WORK REQUEST:
Your answer must consist of every line from the data below that includes the word "message".

Saved entries:
□ □ □ □ □
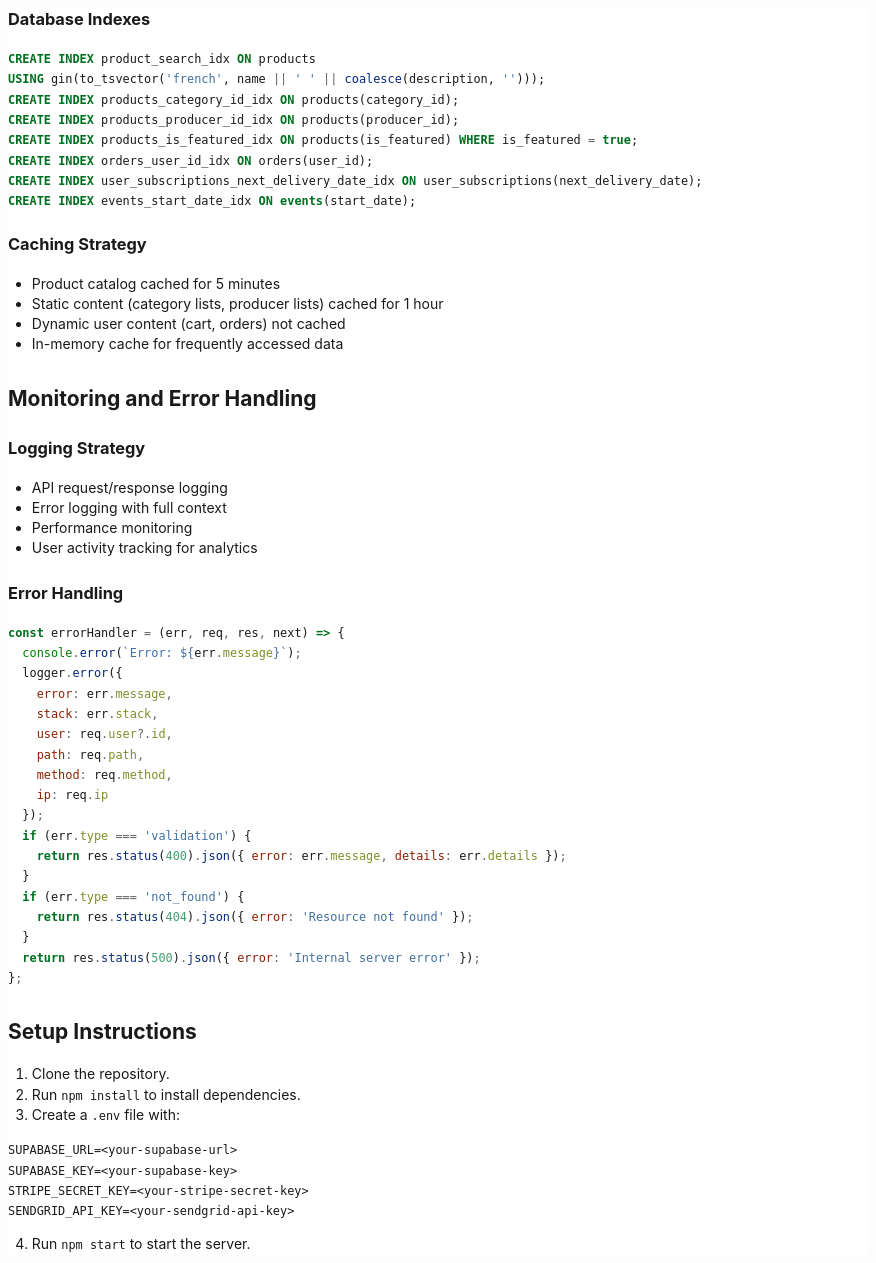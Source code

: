 ### Database Indexes

```sql
CREATE INDEX product_search_idx ON products 
USING gin(to_tsvector('french', name || ' ' || coalesce(description, '')));
CREATE INDEX products_category_id_idx ON products(category_id);
CREATE INDEX products_producer_id_idx ON products(producer_id);
CREATE INDEX products_is_featured_idx ON products(is_featured) WHERE is_featured = true;
CREATE INDEX orders_user_id_idx ON orders(user_id);
CREATE INDEX user_subscriptions_next_delivery_date_idx ON user_subscriptions(next_delivery_date);
CREATE INDEX events_start_date_idx ON events(start_date);
```

### Caching Strategy
- Product catalog cached for 5 minutes
- Static content (category lists, producer lists) cached for 1 hour
- Dynamic user content (cart, orders) not cached
- In-memory cache for frequently accessed data

## Monitoring and Error Handling

### Logging Strategy
- API request/response logging
- Error logging with full context
- Performance monitoring
- User activity tracking for analytics

### Error Handling

```javascript
const errorHandler = (err, req, res, next) => {
  console.error(`Error: ${err.message}`);
  logger.error({
    error: err.message,
    stack: err.stack,
    user: req.user?.id,
    path: req.path,
    method: req.method,
    ip: req.ip
  });
  if (err.type === 'validation') {
    return res.status(400).json({ error: err.message, details: err.details });
  }
  if (err.type === 'not_found') {
    return res.status(404).json({ error: 'Resource not found' });
  }
  return res.status(500).json({ error: 'Internal server error' });
};
```

## Setup Instructions
1. Clone the repository.
2. Run `npm install` to install dependencies.
3. Create a `.env` file with:
```
SUPABASE_URL=<your-supabase-url>
SUPABASE_KEY=<your-supabase-key>
STRIPE_SECRET_KEY=<your-stripe-secret-key>
SENDGRID_API_KEY=<your-sendgrid-api-key>
```
4. Run `npm start` to start the server.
□ □ □ □ □
RESULT:
  console.error(`Error: ${err.message}`);
    error: err.message,
    return res.status(400).json({ error: err.message, details: err.details });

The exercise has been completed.